In this section we review the definitions of trigonometric functions.

Subsection 1.3.1 Angles and Sectors of Circles

Mathematicians tend to deal mostly with radians and we will see later that some formulas are more elegant when using radians (rather than degrees). The relationship between degrees and radians is:

\begin{equation*} \pi~\mbox{rad} =180^\circ\text{.} \end{equation*}

Using this formula, some common angles can be derived:

\begin{equation*} \begin{array}{l|ccccccccccc} \mbox{Degrees} \amp 0^\circ \amp 30^\circ \amp 45^\circ \amp 60^\circ \amp 90^\circ \amp 120^\circ \amp 135^\circ \amp 150^\circ \amp 180^\circ \amp 270^\circ \amp 360^\circ \\ \hline \mbox{Radians} \amp 0 \amp \ds{\frac{\pi}{6}} \amp \ds{\frac{\pi}{4}} \amp \ds{\frac{\pi}{3}} \amp \ds{\frac{\pi}{2}} \amp \ds{\frac{2\pi}{3}} \amp \ds{\frac{3\pi}{4}} \amp \ds{\frac{5\pi}{6}} \amp \ds{\pi} \amp \ds{\frac{3\pi}{2}} \amp 2\pi \end{array} \end{equation*}
Example 1.32. Degrees to Radians.

To convert \(45^\circ\) to radians, multiply by \(\ds{\frac{\pi}{180^\circ}}\) to get \(\ds{\frac{\pi}{4}}\text{.}\)

Example 1.33. Radians to Degrees.

To convert \(\ds{\frac{5\pi}{6}}\) radians to degrees, multiply by \(\ds{\frac{180^\circ}{\pi}}\) to get \(150^\circ\text{.}\)

From now on, unless otherwise indicated, we will always use radian measure.

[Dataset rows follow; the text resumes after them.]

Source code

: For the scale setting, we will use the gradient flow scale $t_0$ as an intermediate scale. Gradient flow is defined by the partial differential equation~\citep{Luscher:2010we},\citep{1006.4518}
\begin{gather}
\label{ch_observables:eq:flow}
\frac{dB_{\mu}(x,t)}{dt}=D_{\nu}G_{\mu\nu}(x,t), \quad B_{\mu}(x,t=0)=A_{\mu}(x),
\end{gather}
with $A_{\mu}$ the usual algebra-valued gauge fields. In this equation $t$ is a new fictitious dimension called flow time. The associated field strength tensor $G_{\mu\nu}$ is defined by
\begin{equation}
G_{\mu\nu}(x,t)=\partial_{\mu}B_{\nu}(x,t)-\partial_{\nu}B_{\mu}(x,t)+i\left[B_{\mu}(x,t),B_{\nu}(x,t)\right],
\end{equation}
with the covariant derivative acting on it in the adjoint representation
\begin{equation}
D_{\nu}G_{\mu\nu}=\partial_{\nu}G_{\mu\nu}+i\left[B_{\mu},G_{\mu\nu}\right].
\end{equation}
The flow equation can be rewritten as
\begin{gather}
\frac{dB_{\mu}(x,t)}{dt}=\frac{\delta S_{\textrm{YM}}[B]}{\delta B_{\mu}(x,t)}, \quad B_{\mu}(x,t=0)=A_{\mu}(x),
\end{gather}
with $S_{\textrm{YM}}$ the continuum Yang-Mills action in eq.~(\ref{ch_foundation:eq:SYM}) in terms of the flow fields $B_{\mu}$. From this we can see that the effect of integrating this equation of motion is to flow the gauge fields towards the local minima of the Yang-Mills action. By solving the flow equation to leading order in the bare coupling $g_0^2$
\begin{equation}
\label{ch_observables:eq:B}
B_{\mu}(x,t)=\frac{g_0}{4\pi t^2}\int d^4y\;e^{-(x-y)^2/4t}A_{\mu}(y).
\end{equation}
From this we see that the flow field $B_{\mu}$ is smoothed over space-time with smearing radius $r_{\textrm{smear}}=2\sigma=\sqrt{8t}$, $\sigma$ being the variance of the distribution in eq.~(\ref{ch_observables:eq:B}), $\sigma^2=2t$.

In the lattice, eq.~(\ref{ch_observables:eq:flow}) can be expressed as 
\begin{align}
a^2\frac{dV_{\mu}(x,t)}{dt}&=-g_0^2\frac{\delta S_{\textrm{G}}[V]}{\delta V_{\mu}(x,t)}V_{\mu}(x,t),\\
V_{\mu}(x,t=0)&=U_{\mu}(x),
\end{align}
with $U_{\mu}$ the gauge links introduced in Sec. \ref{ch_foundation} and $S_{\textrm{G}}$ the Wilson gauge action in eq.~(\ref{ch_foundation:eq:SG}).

In the diagram below is a sector of a circle with central angle \(\theta\) and radius \(r\) subtending an arc with length \(s\text{.}\)

When \(\theta\) is measured in radians, we have the following formula relating \(\theta\text{,}\) \(s\) and \(r\text{:}\)

\begin{equation*} \theta=\frac{s}{r}\mbox{ or } s=r\theta\text{.} \end{equation*}
Sector Area.

The area of the sector is equal to:

\begin{equation*} \mbox{Sector Area} =\frac{1}{2}r^2\theta\text{.} \end{equation*}
Example 1.34. Angle Subtended by Arc.

If a circle has radius \(3\) cm, then an angle of \(2\) rad is subtended by an arc of \(6\) cm (\(s=r\theta=3\cdot 2=6\)).

Example 1.35. Area of Circle.

If we substitute \(\theta=2\pi\) (a complete revolution) into the sector area formula we get the area of a circle:

\begin{equation*} A=\frac{1}{2}r^2(2\pi)=\pi r^2 \end{equation*}

Subsection 1.3.2 Trigonometric Functions

There are six basic trigonometric functions:

  • Sine (abbreviated by \(\sin\))

  • Cosecant (abbreviated by \(\csc\))

  • Cosine (abbreviated by \(\cos\))

  • Secant (abbreviated by \(\sec\))

  • Tangent (abbreviated by \(\tan\))

  • Cotangent (abbreviated by \(\cot\))

We first describe trigonometric functions in terms of ratios of two sides of a right angle triangle containing the angle \(\theta\text{.}\)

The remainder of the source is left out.